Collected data

<<<<

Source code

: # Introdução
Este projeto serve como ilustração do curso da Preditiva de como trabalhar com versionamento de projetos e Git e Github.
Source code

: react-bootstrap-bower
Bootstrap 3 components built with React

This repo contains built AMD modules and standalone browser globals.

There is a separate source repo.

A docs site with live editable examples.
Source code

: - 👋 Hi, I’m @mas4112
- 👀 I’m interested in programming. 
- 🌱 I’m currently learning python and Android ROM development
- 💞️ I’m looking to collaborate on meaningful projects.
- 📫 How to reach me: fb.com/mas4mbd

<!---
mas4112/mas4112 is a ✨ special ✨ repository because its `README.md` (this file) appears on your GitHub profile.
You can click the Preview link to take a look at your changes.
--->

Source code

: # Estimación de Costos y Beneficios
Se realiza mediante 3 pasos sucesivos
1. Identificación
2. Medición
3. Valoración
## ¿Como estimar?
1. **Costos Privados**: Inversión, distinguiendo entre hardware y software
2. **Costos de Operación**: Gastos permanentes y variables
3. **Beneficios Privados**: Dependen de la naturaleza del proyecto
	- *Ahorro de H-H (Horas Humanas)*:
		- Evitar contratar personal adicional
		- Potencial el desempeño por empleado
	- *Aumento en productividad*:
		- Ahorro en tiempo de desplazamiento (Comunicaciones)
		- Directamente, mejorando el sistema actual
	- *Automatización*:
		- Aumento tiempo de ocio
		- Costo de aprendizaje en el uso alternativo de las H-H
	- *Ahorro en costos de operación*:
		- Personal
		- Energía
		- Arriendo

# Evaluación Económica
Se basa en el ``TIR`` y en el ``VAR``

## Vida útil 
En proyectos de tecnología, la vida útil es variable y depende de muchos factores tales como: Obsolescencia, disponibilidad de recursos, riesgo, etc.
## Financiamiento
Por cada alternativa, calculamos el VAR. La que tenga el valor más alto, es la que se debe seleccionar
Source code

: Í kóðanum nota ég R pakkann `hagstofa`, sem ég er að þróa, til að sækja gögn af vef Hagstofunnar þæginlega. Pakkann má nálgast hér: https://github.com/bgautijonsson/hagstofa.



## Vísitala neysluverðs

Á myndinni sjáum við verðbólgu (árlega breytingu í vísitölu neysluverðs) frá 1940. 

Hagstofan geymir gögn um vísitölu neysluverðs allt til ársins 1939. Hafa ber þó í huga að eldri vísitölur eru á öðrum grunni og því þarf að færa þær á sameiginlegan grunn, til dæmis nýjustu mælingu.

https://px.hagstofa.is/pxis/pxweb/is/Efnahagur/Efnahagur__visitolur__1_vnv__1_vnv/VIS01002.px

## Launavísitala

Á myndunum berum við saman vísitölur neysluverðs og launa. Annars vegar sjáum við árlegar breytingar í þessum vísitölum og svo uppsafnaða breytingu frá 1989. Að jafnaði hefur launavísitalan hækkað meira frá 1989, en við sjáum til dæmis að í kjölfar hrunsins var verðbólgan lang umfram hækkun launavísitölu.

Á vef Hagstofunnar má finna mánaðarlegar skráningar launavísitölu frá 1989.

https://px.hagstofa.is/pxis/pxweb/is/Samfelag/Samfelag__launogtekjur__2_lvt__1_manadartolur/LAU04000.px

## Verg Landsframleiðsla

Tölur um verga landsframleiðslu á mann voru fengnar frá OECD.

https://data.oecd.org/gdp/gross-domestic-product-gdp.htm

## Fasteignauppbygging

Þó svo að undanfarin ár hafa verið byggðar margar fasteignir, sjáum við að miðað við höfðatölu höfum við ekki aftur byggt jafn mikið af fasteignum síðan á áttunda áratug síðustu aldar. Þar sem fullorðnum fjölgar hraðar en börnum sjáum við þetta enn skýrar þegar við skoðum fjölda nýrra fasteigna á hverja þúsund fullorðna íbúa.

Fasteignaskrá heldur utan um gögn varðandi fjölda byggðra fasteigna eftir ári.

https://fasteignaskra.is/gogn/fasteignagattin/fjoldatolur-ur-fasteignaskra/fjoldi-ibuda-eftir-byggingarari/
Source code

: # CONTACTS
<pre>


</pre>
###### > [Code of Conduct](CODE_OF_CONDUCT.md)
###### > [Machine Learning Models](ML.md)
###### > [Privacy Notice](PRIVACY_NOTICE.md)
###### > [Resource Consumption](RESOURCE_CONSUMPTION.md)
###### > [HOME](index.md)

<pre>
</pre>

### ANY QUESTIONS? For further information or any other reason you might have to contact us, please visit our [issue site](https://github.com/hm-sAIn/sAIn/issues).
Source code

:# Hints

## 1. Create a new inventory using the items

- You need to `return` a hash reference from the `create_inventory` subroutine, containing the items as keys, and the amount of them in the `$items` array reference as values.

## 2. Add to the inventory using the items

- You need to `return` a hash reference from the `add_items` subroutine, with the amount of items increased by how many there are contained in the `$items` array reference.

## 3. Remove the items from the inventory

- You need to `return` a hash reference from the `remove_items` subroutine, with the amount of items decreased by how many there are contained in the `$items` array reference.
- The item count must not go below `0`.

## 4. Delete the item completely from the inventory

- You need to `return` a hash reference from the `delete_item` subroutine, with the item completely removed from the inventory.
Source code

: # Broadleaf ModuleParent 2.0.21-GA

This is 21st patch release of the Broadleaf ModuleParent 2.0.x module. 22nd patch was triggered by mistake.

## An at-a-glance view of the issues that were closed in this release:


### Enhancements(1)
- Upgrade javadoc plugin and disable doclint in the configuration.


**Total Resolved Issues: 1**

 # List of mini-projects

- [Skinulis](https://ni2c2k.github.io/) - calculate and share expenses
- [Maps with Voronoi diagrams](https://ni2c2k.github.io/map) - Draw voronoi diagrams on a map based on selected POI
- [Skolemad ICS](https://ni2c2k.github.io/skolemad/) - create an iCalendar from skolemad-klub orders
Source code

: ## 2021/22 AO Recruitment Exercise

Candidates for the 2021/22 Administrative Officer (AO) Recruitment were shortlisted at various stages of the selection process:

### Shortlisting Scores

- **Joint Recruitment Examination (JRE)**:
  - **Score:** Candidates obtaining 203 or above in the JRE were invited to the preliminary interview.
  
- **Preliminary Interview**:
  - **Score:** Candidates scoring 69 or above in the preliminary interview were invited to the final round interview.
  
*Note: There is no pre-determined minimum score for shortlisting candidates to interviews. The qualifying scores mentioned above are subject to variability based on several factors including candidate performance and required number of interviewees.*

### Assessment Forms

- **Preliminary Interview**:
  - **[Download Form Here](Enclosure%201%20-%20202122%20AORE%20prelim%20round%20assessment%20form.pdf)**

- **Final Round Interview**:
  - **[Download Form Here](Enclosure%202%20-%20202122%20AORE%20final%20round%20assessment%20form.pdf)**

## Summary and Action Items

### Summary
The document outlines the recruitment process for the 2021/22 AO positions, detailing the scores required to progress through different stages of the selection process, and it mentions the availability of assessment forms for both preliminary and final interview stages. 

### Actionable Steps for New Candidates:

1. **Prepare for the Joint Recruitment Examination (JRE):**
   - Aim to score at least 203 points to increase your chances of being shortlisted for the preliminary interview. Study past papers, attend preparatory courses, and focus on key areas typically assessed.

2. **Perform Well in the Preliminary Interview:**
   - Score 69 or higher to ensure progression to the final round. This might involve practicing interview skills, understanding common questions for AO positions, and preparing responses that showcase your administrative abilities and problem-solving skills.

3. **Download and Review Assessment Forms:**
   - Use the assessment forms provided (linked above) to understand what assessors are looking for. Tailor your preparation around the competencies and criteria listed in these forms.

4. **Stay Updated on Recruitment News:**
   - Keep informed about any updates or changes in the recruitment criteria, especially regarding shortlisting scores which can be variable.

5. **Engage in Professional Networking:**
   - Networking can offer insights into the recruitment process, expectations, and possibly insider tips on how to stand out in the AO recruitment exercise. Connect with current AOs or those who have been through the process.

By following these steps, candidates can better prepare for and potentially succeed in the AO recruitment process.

>>>>

Filter the entries down to the lines containing "criteria". Copy each of those lines.

   - Use the assessment forms provided (linked above) to understand what assessors are looking for. Tailor your preparation around the competencies and criteria listed in these forms.
   - Keep informed about any updates or changes in the recruitment criteria, especially regarding shortlisting scores which can be variable.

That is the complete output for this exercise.